A breakthrough in financial literacy in Australia, the program known as Banqer, teaches kids about money and financial concepts, giving them the chance to learn about money in a safe, engaging and fun way.

According to Netwealth Joint Managing Director, Matt Heine, supporting the program is an excellent way for Netwealth to extend its wealth philosophy to Australian kids.

“Netwealth was created to provide investors and wealth professionals with a better way to invest, protect and manage their current and future wealth,” he said. “We seek to enable, educate and inspire people to see wealth differently and to discover a brighter future. Banqer is a great opportunity for us to extend this purpose supporting a program that starts kids on this journey.”

More than 30,000 students from 450 schools in New Zealand currently use Banqer, as well as a handful of teachers in the United Kingdom, United States, Canada and South Africa. Banqer is currently being used by 28 schools in Australia, with plans to take it to the US this year.

“We all want a brighter future for our kids, and that means making sure programs like Banqer get into our schools so kids can learn in a practical way, life-long concepts about money,” said Heine. “We are very proud to have brought this program to Australian kids.”

Launched in New Zealand in 2015 and the brainchild of accountant turned developer and Banqer CEO Miss Kendall Flutey, kids can influence their financial environment by doing classroom jobs to earn cash or offering services to other children.

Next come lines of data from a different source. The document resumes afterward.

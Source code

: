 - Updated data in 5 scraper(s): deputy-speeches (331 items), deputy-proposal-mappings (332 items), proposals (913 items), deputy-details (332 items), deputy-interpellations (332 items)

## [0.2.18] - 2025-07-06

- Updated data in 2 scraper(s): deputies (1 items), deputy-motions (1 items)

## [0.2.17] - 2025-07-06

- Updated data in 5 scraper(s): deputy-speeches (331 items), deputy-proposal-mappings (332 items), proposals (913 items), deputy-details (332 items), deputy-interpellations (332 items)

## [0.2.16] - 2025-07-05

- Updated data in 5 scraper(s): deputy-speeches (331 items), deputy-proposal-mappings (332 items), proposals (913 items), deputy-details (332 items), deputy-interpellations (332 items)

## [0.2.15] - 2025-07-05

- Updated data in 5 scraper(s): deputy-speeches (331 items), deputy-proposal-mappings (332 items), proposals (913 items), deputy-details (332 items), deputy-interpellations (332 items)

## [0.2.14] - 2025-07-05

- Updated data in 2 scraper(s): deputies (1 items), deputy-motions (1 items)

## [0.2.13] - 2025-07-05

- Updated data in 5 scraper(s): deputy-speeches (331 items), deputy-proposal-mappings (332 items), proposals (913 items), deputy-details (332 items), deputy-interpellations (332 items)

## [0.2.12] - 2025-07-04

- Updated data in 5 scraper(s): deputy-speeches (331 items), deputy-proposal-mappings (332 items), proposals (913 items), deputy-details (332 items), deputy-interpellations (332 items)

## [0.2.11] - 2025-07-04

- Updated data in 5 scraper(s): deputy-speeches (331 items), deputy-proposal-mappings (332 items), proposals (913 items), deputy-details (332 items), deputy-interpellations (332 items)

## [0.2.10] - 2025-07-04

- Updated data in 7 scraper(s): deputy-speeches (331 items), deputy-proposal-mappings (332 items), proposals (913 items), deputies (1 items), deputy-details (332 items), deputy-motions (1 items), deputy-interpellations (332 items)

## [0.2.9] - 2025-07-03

Any virtual money that they earn from rewards for good behaviour or classroom jobs, they can choose to save, spend or invest in houses in a virtual real estate market.

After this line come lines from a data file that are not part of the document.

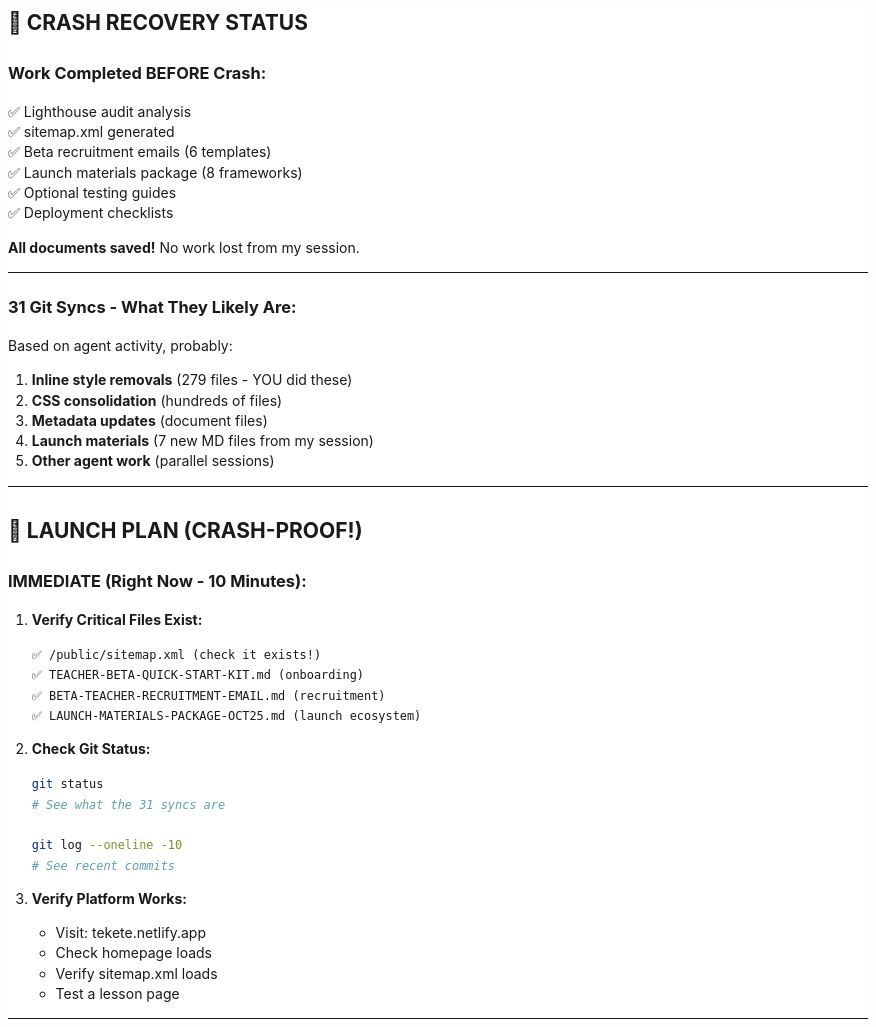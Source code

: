 
## 🎯 CRASH RECOVERY STATUS

### **Work Completed BEFORE Crash:**
✅ Lighthouse audit analysis  
✅ sitemap.xml generated  
✅ Beta recruitment emails (6 templates)  
✅ Launch materials package (8 frameworks)  
✅ Optional testing guides  
✅ Deployment checklists  

**All documents saved!** No work lost from my session.

---

### **31 Git Syncs - What They Likely Are:**

Based on agent activity, probably:
1. **Inline style removals** (279 files - YOU did these)
2. **CSS consolidation** (hundreds of files)
3. **Metadata updates** (document files)
4. **Launch materials** (7 new MD files from my session)
5. **Other agent work** (parallel sessions)

---

## 🚀 LAUNCH PLAN (CRASH-PROOF!)

### **IMMEDIATE (Right Now - 10 Minutes):**

1. **Verify Critical Files Exist:**
   ```
   ✅ /public/sitemap.xml (check it exists!)
   ✅ TEACHER-BETA-QUICK-START-KIT.md (onboarding)
   ✅ BETA-TEACHER-RECRUITMENT-EMAIL.md (recruitment)
   ✅ LAUNCH-MATERIALS-PACKAGE-OCT25.md (launch ecosystem)
   ```

2. **Check Git Status:**
   ```bash
   git status
   # See what the 31 syncs are
   
   git log --oneline -10
   # See recent commits
   ```

3. **Verify Platform Works:**
   - Visit: tekete.netlify.app
   - Check homepage loads
   - Verify sitemap.xml loads
   - Test a lesson page

---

Teachers can use the program’s reward system to help motivate kids, encouraging development and confidence. Kids learn valuable life skills by managing the rental of their desks and paying for class privileges. Teachers can also trigger virtual earthquakes or sudden interest rate rises to emphasise the benefits of insurance and to demonstrate the importance of savings relative to debt.

“Banqer helps kids get curious, creative, and ultimately, confident with money,” said Flutey. “It has been embraced by kids and teachers, but is also transcending geographical borders as we all start to understand financial literacy is a global challenge.”

Attending the launch event in Sydney, the Chairman of the Australian Government’s Financial Literacy Board, Mr Paul Clitheroe said the obvious starting point for financial literacy was with kids. “You have to start early with good habits in life, and money is no different,” he said. “To get the full benefits of strategies such as compounding, it is about the long-term and that means getting started young.”

Kids in Year 1 to Year 5 learn money management and personal finance topics such as income, savings and interest while Years 6 and 7 learn about topics such as mortgages, rent, paying tax, paying excesses on insurance claims.

The recent Young Australian Survey by Roy Morgan Research which surveyed more than 2,500 Australian kids aged 6-13 years found 76% of them saved money. Of this group who did save money, the highest proportion (25%) had saved between $1-$49. Meanwhile, most kids surveyed spend their money on toys (44.7%), with a close second saving it in a bank (43.6%). Buying snacks and drinks came in at number three at 29.3%.

“All kids deserve a great start to life and being financially literate, being confident and curious, is a huge step towards this goal,” said Heine. “We are very excited by the future we are working with Banqer to create.”